***** DATA *****

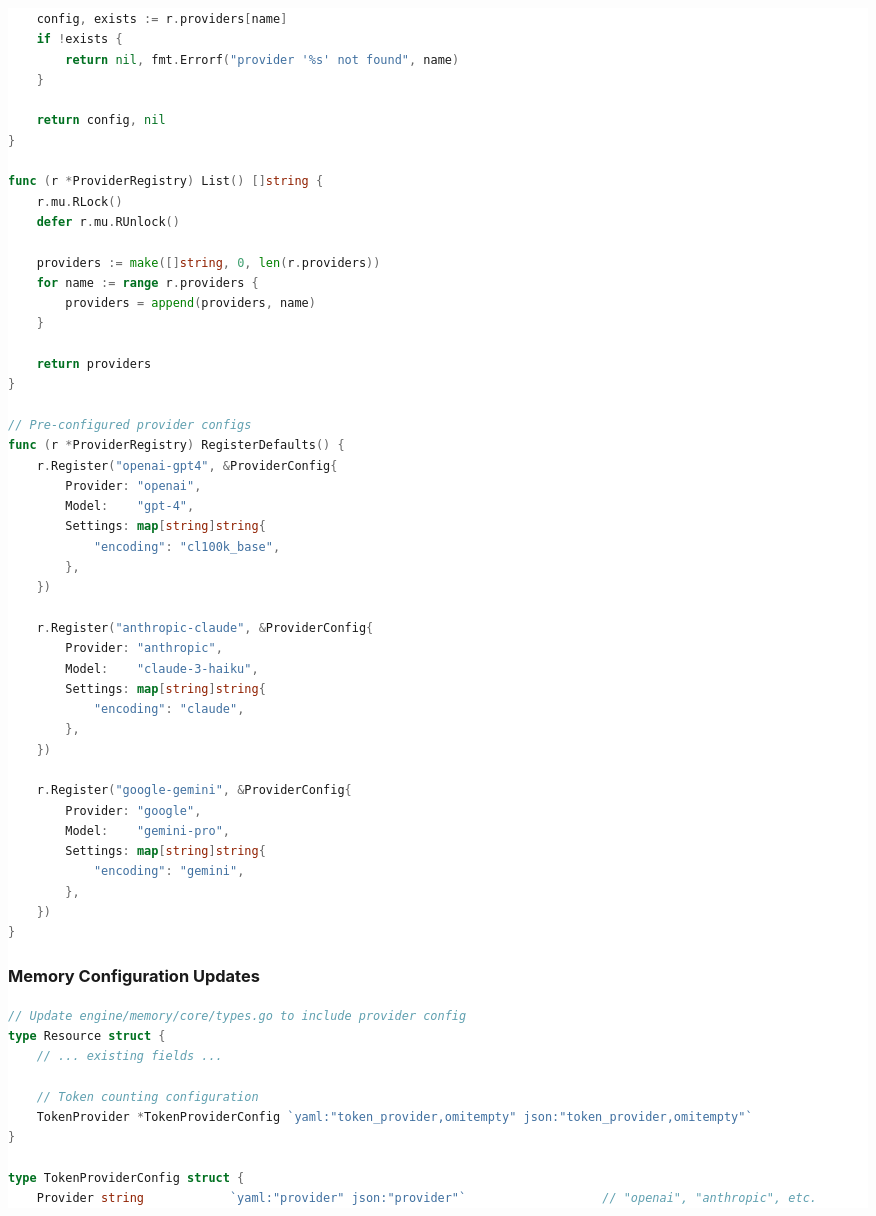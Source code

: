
 ```go
    config, exists := r.providers[name]
    if !exists {
        return nil, fmt.Errorf("provider '%s' not found", name)
    }

    return config, nil
}

func (r *ProviderRegistry) List() []string {
    r.mu.RLock()
    defer r.mu.RUnlock()

    providers := make([]string, 0, len(r.providers))
    for name := range r.providers {
        providers = append(providers, name)
    }

    return providers
}

// Pre-configured provider configs
func (r *ProviderRegistry) RegisterDefaults() {
    r.Register("openai-gpt4", &ProviderConfig{
        Provider: "openai",
        Model:    "gpt-4",
        Settings: map[string]string{
            "encoding": "cl100k_base",
        },
    })

    r.Register("anthropic-claude", &ProviderConfig{
        Provider: "anthropic",
        Model:    "claude-3-haiku",
        Settings: map[string]string{
            "encoding": "claude",
        },
    })

    r.Register("google-gemini", &ProviderConfig{
        Provider: "google",
        Model:    "gemini-pro",
        Settings: map[string]string{
            "encoding": "gemini",
        },
    })
}
```

### Memory Configuration Updates

```go
// Update engine/memory/core/types.go to include provider config
type Resource struct {
    // ... existing fields ...

    // Token counting configuration
    TokenProvider *TokenProviderConfig `yaml:"token_provider,omitempty" json:"token_provider,omitempty"`
}

type TokenProviderConfig struct {
    Provider string            `yaml:"provider" json:"provider"`                   // "openai", "anthropic", etc.
```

*****

[TASK GOAL]:
All that is needed is the number of lines in the material containing the string "google".

[REPLY]:
2